3. Specificity and “Concreteness”: 6
Great movement of ideas from general to specific, and the quotes clearly justified your points and thesis overall. The only thing I recommend is providing more commentary rather than summarize the evidence you provided through citations. Argue your thesis utilizing  your evidence, rather than arguing your thesis through your evidence.

4. Integration of Verbal and Visual Rhetoric: 5
- The images accent the paper, but I would try and embed the pictures better into the discussion at hand, giving forth footnotes or commentary in regards to the pictures and relevance to the argument.

5. Proofreading: 5
Be careful with your use of passive voice and try to correct them, and fix minor grammatical errors including apostrophe use, commas, etc. Just read through your paper again, and mistakes can easily be fixed. 

6. Documentation: 2
- You need to format your citations to Chicago Style. See the Chicago Style Manual.

7. Punctuation: 6
Your punctuation is great overall, but there are minor instances of flawy ideas and misconstrued thought because of syntactical structure and commas usage. 

8. Word Choice: 4/5
Try and vary your sentence structure a little better, alternating complex, simple and compound sentences. Try and not repeat certain words like "however" too much.  You use the same sentence structure overall repeatedly, so vary such.

9. Conciseness: 5

You have a tendency to use very wordy sentences, which weaken the argument because the overall topic of the sentence is lost in translation. Try rewording long, run on sentences to create a more succinct and easily interpreted argument.

William Gyrta

Sentence: “Similar he mentions that sprung rhythm feet are equally long and their seemingly inequality must be made up for by pauses, and must not be read or performed with an unequal rhythmic interpretation such as counterpoint”

Revision: “Similarly, he [Bridges] mentions that sprung rhythm feet are all of equal length, stressing that their seeming inequality should be accounted for through pauses, rather than utilizing an unequal rhythmic interpretation such as a counterpoint to make up for the difference in length.”

1. Unity, Coherence and Flow: 6
    Thought you tied in the music portion of the essay very well. You may want to consider making it more explicit in your thesis statement for another readers’ sake but in my opinion, I kind of liked the surprise of discovering you performed the music. Other than that, quite good


2. Organization and Logical Order of Prose: 6
    The paper flowed very well, everything was explained appropriately and placed in a linear order. I recommend against short hand paragraphs, as the smaller paragraphs give less emphasis to the longer ones. Try and fuse those smaller paragraphs into bigger ones.

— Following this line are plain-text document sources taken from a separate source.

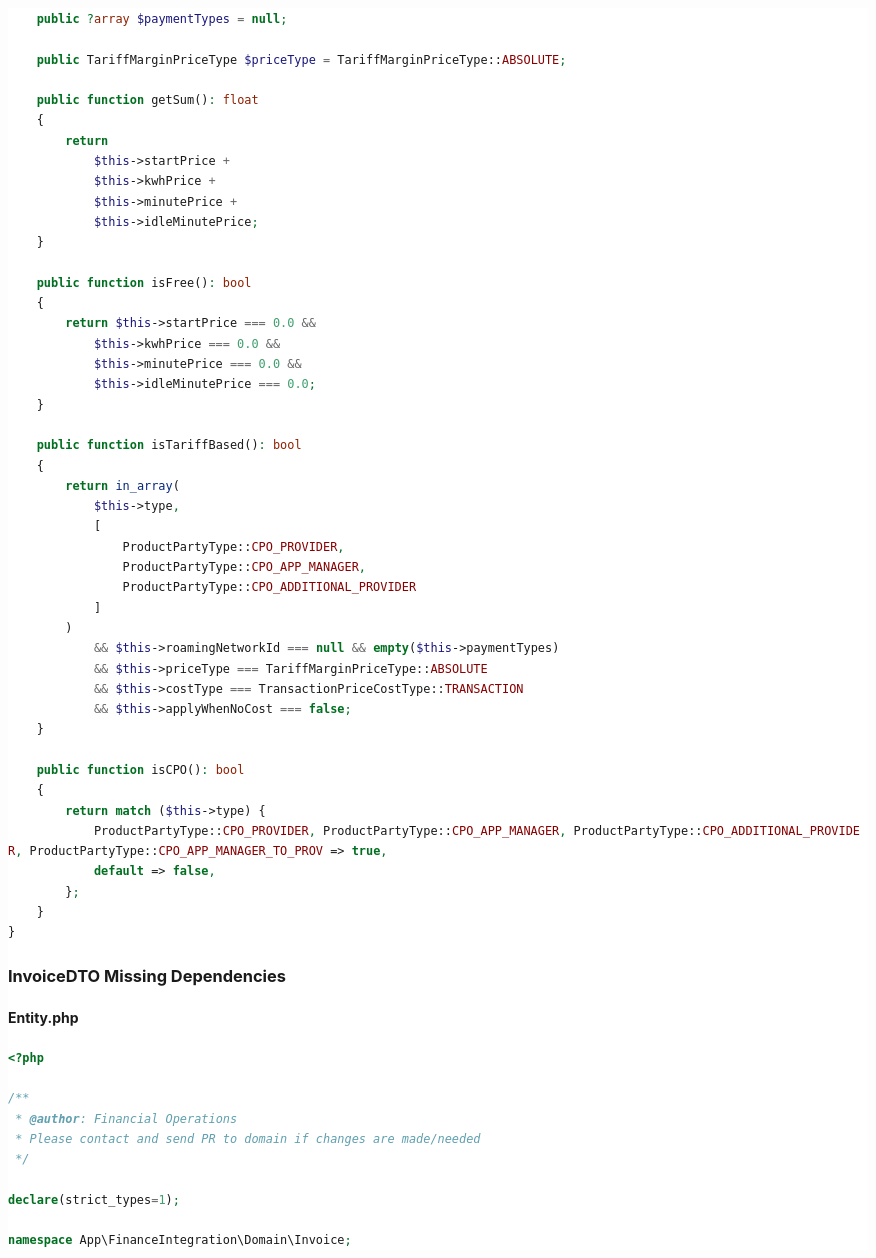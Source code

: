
 ```php
    public ?array $paymentTypes = null;

    public TariffMarginPriceType $priceType = TariffMarginPriceType::ABSOLUTE;

    public function getSum(): float
    {
        return
            $this->startPrice +
            $this->kwhPrice +
            $this->minutePrice +
            $this->idleMinutePrice;
    }

    public function isFree(): bool
    {
        return $this->startPrice === 0.0 &&
            $this->kwhPrice === 0.0 &&
            $this->minutePrice === 0.0 &&
            $this->idleMinutePrice === 0.0;
    }

    public function isTariffBased(): bool
    {
        return in_array(
            $this->type,
            [
                ProductPartyType::CPO_PROVIDER,
                ProductPartyType::CPO_APP_MANAGER,
                ProductPartyType::CPO_ADDITIONAL_PROVIDER
            ]
        )
            && $this->roamingNetworkId === null && empty($this->paymentTypes)
            && $this->priceType === TariffMarginPriceType::ABSOLUTE
            && $this->costType === TransactionPriceCostType::TRANSACTION
            && $this->applyWhenNoCost === false;
    }

    public function isCPO(): bool
    {
        return match ($this->type) {
            ProductPartyType::CPO_PROVIDER, ProductPartyType::CPO_APP_MANAGER, ProductPartyType::CPO_ADDITIONAL_PROVIDER, ProductPartyType::CPO_APP_MANAGER_TO_PROV => true,
            default => false,
        };
    }
}
```

### InvoiceDTO Missing Dependencies

#### Entity.php
```php
<?php

/**
 * @author: Financial Operations
 * Please contact and send PR to domain if changes are made/needed
 */

declare(strict_types=1);

namespace App\FinanceIntegration\Domain\Invoice;

```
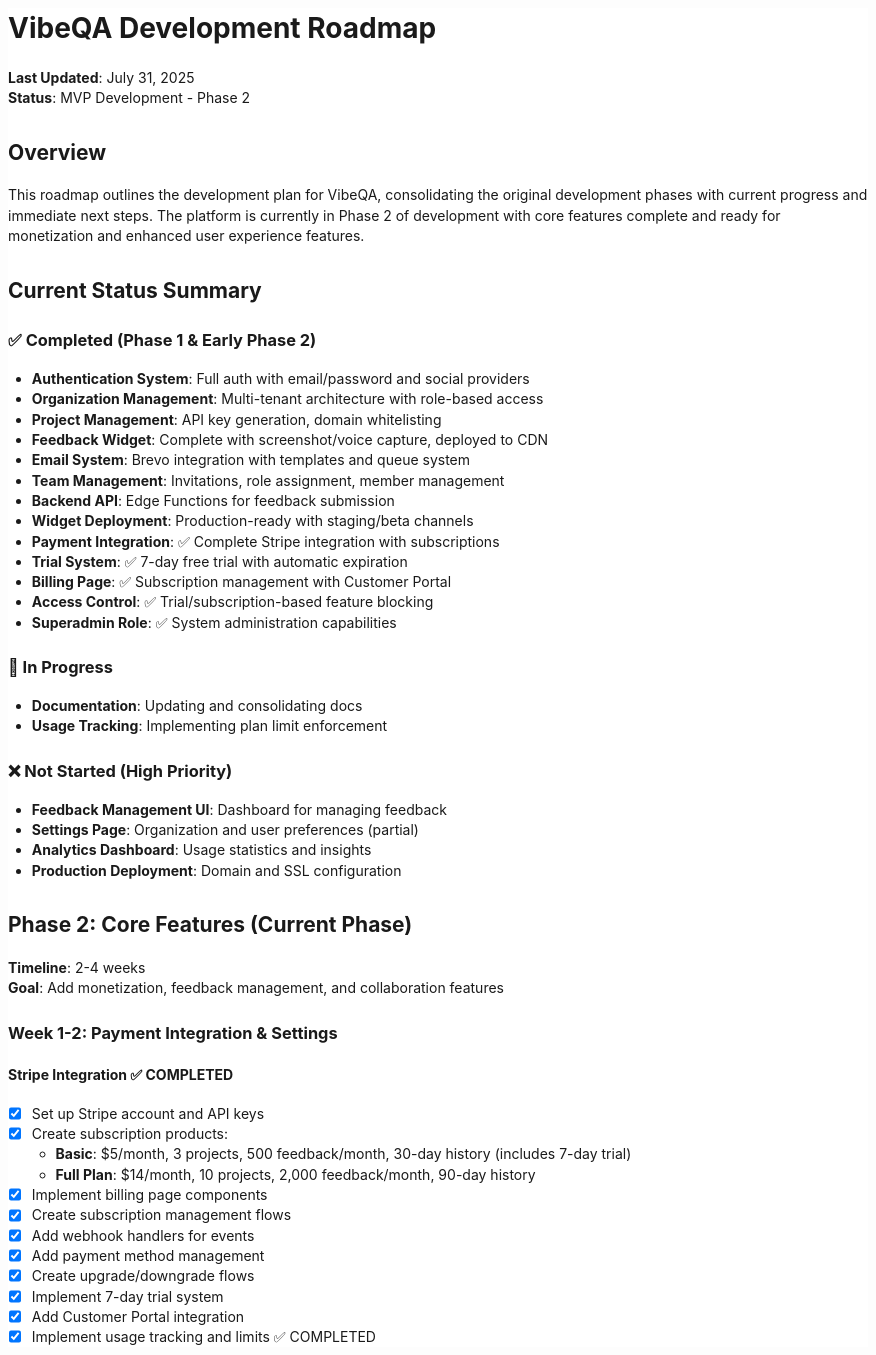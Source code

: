 # VibeQA Development Roadmap

**Last Updated**: July 31, 2025  
**Status**: MVP Development - Phase 2

## Overview

This roadmap outlines the development plan for VibeQA, consolidating the original development phases with current progress and immediate next steps. The platform is currently in Phase 2 of development with core features complete and ready for monetization and enhanced user experience features.

## Current Status Summary

### ✅ Completed (Phase 1 & Early Phase 2)
- **Authentication System**: Full auth with email/password and social providers
- **Organization Management**: Multi-tenant architecture with role-based access
- **Project Management**: API key generation, domain whitelisting
- **Feedback Widget**: Complete with screenshot/voice capture, deployed to CDN
- **Email System**: Brevo integration with templates and queue system
- **Team Management**: Invitations, role assignment, member management
- **Backend API**: Edge Functions for feedback submission
- **Widget Deployment**: Production-ready with staging/beta channels
- **Payment Integration**: ✅ Complete Stripe integration with subscriptions
- **Trial System**: ✅ 7-day free trial with automatic expiration
- **Billing Page**: ✅ Subscription management with Customer Portal
- **Access Control**: ✅ Trial/subscription-based feature blocking
- **Superadmin Role**: ✅ System administration capabilities

### 🚧 In Progress
- **Documentation**: Updating and consolidating docs
- **Usage Tracking**: Implementing plan limit enforcement

### ❌ Not Started (High Priority)
- **Feedback Management UI**: Dashboard for managing feedback
- **Settings Page**: Organization and user preferences (partial)
- **Analytics Dashboard**: Usage statistics and insights
- **Production Deployment**: Domain and SSL configuration

## Phase 2: Core Features (Current Phase)
**Timeline**: 2-4 weeks  
**Goal**: Add monetization, feedback management, and collaboration features

### Week 1-2: Payment Integration & Settings

#### Stripe Integration ✅ COMPLETED
- [x] Set up Stripe account and API keys
- [x] Create subscription products:
  - **Basic**: $5/month, 3 projects, 500 feedback/month, 30-day history (includes 7-day trial)
  - **Full Plan**: $14/month, 10 projects, 2,000 feedback/month, 90-day history
- [x] Implement billing page components
- [x] Create subscription management flows
- [x] Add webhook handlers for events
- [x] Add payment method management
- [x] Create upgrade/downgrade flows
- [x] Implement 7-day trial system
- [x] Add Customer Portal integration
- [x] Implement usage tracking and limits ✅ COMPLETED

3. Specificity and “Concreteness”: 6
    The focus on Chopin was interesting. Perhaps you should define the term “legato” p.4 The paper overall moved great from general to specific commentary.
        
   
       
4. Integration of Verbal and Visual Rhetoric: 7
    Again, you tied the musical portion in well. The media was a great touch, and greatly strengthened the overall message as the commentary directly overviews the material.



5. Proofreading: 5
    Some minor grammatical errors, one of which is corrected here:
“Similarly, he mentions that sprung rhythm feet are equally long and their seemingly inequality must be made up for by pauses, and must not be read or performed with an unequal rhythmic interpretation such as counterpoint”


6. Documentation: 6
Great usage of Chicago style, i didn't see any mistakes. 


7. Punctuation: Watch the comma usage, but other than that, it looks just fine. 


8. Word Choice: 5
I would try explaining the musical terms you utilized in the paper because a lot of readers may not understand the exact terminology you used. Remember to treat the audience as if they have no prior knowledge about the basis of your paper. 


9. Conciseness: 4
I would add a little more commentary to increase length and provide further justification for your assertion. Other than that, the paper was very straight forward, I would just add some more commentary for strengthening.